Directive Principles of State Policy

PART IV of the Constitution Article (36 − 51)

These Principles are in the nature of instruments of instruction to the govt.

Directive Principles are essentially guidelines to the State.

A Directive Principle required to be implemented by legislation and so long as there is no Law carrying out the Policy laid down in a Directive, neither the State nor an individual can violate any existing Law or legal right under a Directive.

Directives are not enforceable in the Courts and do not create any justiciable rights in favour of the individuals.

In case of a conflict between Directive Principles and Fundamental Rights of the Constitution, the latter shall prevail.

Article 36-37 of the Constitution lays down that it shall be the duty of State to apply these directives in making laws.

Article 355 and 365 of the Constitution can be applied for enforcing implementation of directive principles.

Article 38(1) provides that the State shall strive to promote the welfare of the people by securing and protecting a social order in which justice–social, economic and political shall inform all the institutions of national life. Further, the State shall strive to minimise inequalities.

Article 39 – specifically requires the state to direct its policy towards securing economic justice.

Article 40 – ensures organising village panchayats as units of self-government.
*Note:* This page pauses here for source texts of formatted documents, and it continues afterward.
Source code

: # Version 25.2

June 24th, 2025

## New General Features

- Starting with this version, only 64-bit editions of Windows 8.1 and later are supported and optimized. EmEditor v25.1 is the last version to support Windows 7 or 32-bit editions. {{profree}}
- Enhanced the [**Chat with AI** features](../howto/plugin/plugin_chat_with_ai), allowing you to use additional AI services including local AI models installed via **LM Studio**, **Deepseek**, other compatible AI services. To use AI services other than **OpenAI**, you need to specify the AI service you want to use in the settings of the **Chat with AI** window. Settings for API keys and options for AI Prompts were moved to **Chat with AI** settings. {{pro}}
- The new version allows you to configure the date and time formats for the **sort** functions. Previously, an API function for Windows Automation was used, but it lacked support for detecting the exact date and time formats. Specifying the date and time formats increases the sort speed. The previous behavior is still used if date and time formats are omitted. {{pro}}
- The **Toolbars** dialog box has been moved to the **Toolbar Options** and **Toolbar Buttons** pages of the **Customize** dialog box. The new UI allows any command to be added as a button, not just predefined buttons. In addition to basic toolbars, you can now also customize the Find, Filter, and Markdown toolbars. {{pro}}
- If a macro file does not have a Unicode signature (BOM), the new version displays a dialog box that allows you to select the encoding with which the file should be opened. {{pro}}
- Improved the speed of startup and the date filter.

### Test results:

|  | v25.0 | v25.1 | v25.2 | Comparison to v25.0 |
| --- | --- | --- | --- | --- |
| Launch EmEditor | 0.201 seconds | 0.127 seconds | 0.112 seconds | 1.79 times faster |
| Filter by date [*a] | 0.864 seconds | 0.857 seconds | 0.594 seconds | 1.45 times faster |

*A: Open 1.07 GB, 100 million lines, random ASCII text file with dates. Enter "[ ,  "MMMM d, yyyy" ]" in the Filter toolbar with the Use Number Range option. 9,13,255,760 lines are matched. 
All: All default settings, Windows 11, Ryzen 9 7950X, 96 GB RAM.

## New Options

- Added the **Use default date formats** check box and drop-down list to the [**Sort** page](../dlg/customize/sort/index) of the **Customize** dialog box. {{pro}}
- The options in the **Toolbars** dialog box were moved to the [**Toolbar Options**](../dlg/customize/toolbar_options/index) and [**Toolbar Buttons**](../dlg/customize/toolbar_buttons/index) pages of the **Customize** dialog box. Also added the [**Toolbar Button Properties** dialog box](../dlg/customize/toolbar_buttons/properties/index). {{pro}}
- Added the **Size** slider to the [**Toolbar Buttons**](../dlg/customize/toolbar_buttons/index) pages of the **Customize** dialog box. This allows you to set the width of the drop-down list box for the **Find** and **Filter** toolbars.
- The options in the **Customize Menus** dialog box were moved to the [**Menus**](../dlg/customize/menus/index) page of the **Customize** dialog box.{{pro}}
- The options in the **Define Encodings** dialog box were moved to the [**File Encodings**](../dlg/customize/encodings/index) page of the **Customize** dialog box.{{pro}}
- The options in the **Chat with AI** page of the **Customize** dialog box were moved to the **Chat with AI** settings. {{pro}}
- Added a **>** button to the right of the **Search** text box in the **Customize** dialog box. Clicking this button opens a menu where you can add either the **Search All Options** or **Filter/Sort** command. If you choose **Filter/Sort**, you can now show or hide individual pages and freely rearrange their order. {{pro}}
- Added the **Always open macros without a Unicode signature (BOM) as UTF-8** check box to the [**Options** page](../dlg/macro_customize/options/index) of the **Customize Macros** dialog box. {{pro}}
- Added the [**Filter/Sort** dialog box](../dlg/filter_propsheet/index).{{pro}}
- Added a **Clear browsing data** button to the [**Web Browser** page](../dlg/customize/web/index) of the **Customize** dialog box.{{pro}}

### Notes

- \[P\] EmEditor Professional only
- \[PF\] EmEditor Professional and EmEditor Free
Article 41 – Right to Work, education and public assistance in cases of un-employment, old-age, sickness, and disablement.

Article 42 – Just and humane conditions of Work.
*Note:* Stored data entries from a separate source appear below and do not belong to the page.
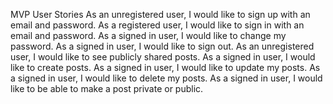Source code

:MVP User Stories
As an unregistered user, I would like to sign up with an email and password.
As a registered user, I would like to sign in with an email and password.
As a signed in user, I would like to change my password.
As a signed in user, I would like to sign out.
As an unregistered user, I would like to see publicly shared posts.
As a signed in user, I would like to create posts.
As a signed in user, I would like to update my posts.
As a signed in user, I would like to delete my posts.
As a signed in user, I would like to be able to make a post private or public. 
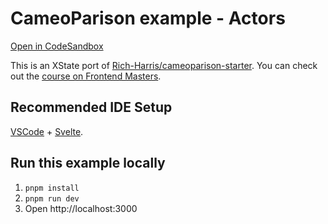 # CameoParison example - Actors

[Open in CodeSandbox](https://codesandbox.io/embed/github/annaghi/xstate-cameoparison-svelte-actors)

This is an XState port of [Rich-Harris/cameoparison-starter](https://github.com/Rich-Harris/cameoparison-starter).
You can check out the [course on Frontend Masters](https://frontendmasters.com/courses/svelte/building-an-application-frame/).

## Recommended IDE Setup

[VSCode](https://code.visualstudio.com/) + [Svelte](https://marketplace.visualstudio.com/items?itemName=svelte.svelte-vscode).

## Run this example locally

1. `pnpm install`
2. `pnpm run dev`
3. Open http://localhost:3000
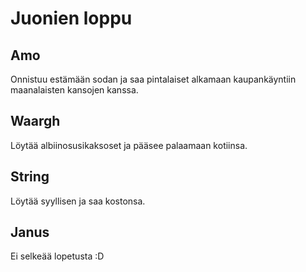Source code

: # Juonien loppu

## Amo
Onnistuu estämään sodan ja saa pintalaiset alkamaan kaupankäyntiin maanalaisten kansojen kanssa.

## Waargh
Löytää albiinosusikaksoset ja pääsee palaamaan kotiinsa.

## String
Löytää syyllisen ja saa kostonsa.

## Janus
Ei selkeää lopetusta :D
Article 43 – the concept of living wage includes in addition to the bare necessities of life (food, shelter and clothing), provisions for education of children and insurance, etc. • Article 44 – Deals with Uniform Civil Code.

Article 45 – The State shall endeavour to provide early childhood care and education for all children until they complete the age group of six years.

Article 46 – Promotion of education and economic interests of weaker sections.

Article 47 – Duty to raise the Standard of living and improvement of health. It includes, in particular, the prohibition of liquor.

Article 48 – Organisation of Agriculture and Animal Husbandry.

Article 49 – Protection of Monuments, etc.

Article 50 – Separation of Judiciary from Executive.

Article 51 – Promotion of international peace and security.